As a classical scholar Heinsius edited many Latin and Greek classical as well as patristic authors, amongst others: Hesiod (1603), Theocritus, Bion of Smyrna and Moschus (1603), Aristotle's Ars poetica (1611), Publius Ovidius Naso's Metamorphoses, Clement of Alexandria (1616) and Terentius (1618). He brought out the Epistles of Joseph Scaliger in 1627.

Especially influential was his treatise De tragica constitutione ("How to make a tragedy", 1611). It was a personal and easily accessible version of what Aristotle had written on tragedy in his Poetics. A revised edition appeared in 1643 with a slightly different title: De constitutione tragoediae.

In 1609, he printed a first edition of his Latin orations. Ever more voluminous new editions appeared until the final edition of 1642 which comprised 35 orations. The collection ended with the ironical Laus pediculi ("In praise of the louse"), which was translated in English by James Guitard in 1634.

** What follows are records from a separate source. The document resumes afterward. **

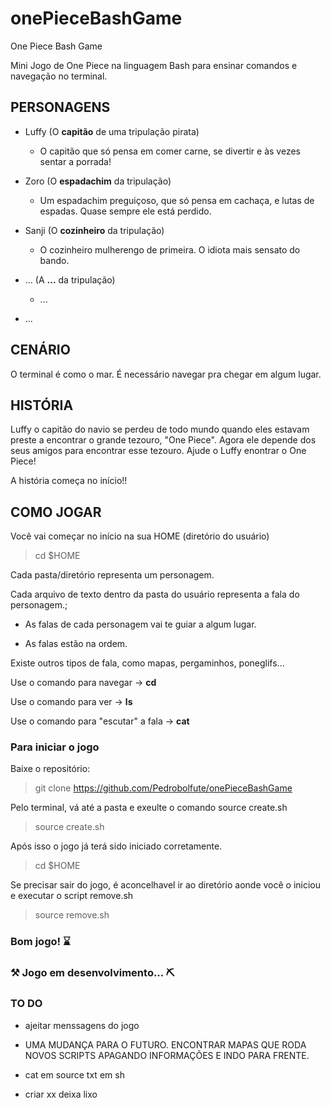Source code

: # onePieceBashGame

One Piece Bash Game

Mini Jogo de One Piece na linguagem Bash para ensinar comandos e navegação no terminal.

## PERSONAGENS

- Luffy (O **capitão** de uma tripulação pirata)

  - O capitão que só pensa em comer carne, se divertir e às vezes sentar a porrada!
  
- Zoro (O **espadachim** da tripulação)

  - Um espadachim preguiçoso, que só pensa em cachaça, e lutas de espadas. Quase sempre ele está perdido.

- Sanji (O **cozinheiro** da tripulação)

  - O cozinheiro mulherengo de primeira. O idiota mais sensato do bando.

- ... (A **...** da tripulação)

  - ...

- ...

## CENÁRIO

O terminal é como o mar. É necessário navegar pra chegar em algum lugar.

## HISTÓRIA

Luffy o capitão do navio se perdeu de todo mundo quando eles estavam preste a encontrar o grande tezouro, "One Piece". Agora ele depende dos seus amigos para encontrar esse tezouro. Ajude o Luffy enontrar o One Piece!

A história começa no início!!

## COMO JOGAR

Você vai começar no início na sua HOME (diretório do usuário)

> cd $HOME

Cada pasta/diretório representa um personagem.

Cada arquivo de texto dentro da pasta do usuário representa a fala do personagem.;

- As falas de cada personagem vai te guiar a algum lugar.

- As falas estão na ordem.

Existe outros tipos de fala, como mapas, pergaminhos, poneglifs...

Use o comando para navegar -> **cd**

Use o comando para ver -> **ls**

Use o comando para "escutar" a fala -> **cat**

### Para iniciar o jogo

Baixe o repositório:

> git clone https://github.com/Pedrobolfute/onePieceBashGame

Pelo terminal, vá até a pasta e exeulte o comando source create.sh

> source create.sh

Após isso o jogo já terá sido iniciado corretamente.

> cd $HOME

Se precisar sair do jogo, é aconcelhavel ir ao diretório aonde você o iniciou e executar o script remove.sh

> source remove.sh

### Bom jogo! ⌛

### ⚒️ Jogo em desenvolvimento... ⛏️

### TO DO

- ajeitar menssagens do jogo

- UMA MUDANÇA PARA O FUTURO. ENCONTRAR MAPAS QUE RODA NOVOS SCRIPTS APAGANDO INFORMAÇÕES E INDO PARA FRENTE.

- cat em source txt em sh

- criar xx deixa lixo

==Latin and Greek poetry==
Heinsius first drew attention to himself as a Latin poet with his Senecan tragedy Auriacus, sive libertas saucia ("William of Orange, or Freedom Wounded"). In 1607/08, he wrote another tragedy, Herodes infanticida ("The Massacre of the Innocents"), which was published only in 1632. He was, however, especially prolific in writing elegies, of which a large part was dedicated to his love for a girl called Rossa. A first collection appeared in 1603. Ever larger and revised collections of his Poemata, also containing other genres, saw the light regularly. In 1613 he published a collection of New Ancient Greek epigramms by the name Peplus Graecorum epigrammatum. By 1628 he had contributed a Latin poem praising the renowned fencer Gerard Thibault to the front of his book Academie de L'espee.

==Dutch poetry==
In 1601, he published, under the pseudonym of Theocritus à Ganda ("Theocritus from Ghent"), Quaeris quid sit Amor...? ("Do you ask what love is?"), the first emblem book in Dutch. It was re-edited in 1606/07 with the title Emblemata amatoria ("Love emblems"). A second emblem book, Spiegel vande doorluchtige vrouwen ("Mirror of illustrious women"), was published in 1606. Heinsius also experimented in Dutch poetry after classical models. His efforts were collected by his friend Petrus Scriverius and published as Nederduytsche poemata ("Dutch poems") in 1616. They were greatly admired by Martin Opitz, who, in translating the poetry of Heinsius, introduced the German public to the use of the rhyming alexandrine.

==Later years==
In 1617, he married Ermgard Rutgers, sister of Janus Rutgersius, one of Scaliger's favorite pupils. They had two children: Nicolas (1620), who was to become a famous Latin poet and book collector, and Elizabeth (1623). At the Synod of Dort (1618-1619), Heinsius was secretary on behalf of the States General. Afterwards, he paid more attention to theology and worked on the text of the Greek New Testament for Elzevier's edition (1624, 1633). In these years, he also wrote a large didactic poem, De contemptu mortis ("On the contempt of death", 1621), which has a Christian-Stoical content. His wife died in 1633, and Heinsius got into a conflict with Claudius Salmasius, who was appointed as his colleague in 1631. He became more and more lonely and embittered. He stopped lecturing in 1647. He died in The Hague, aged 74, and was buried in Leiden.

He collected some Greek manuscripts, e.g. codex 155.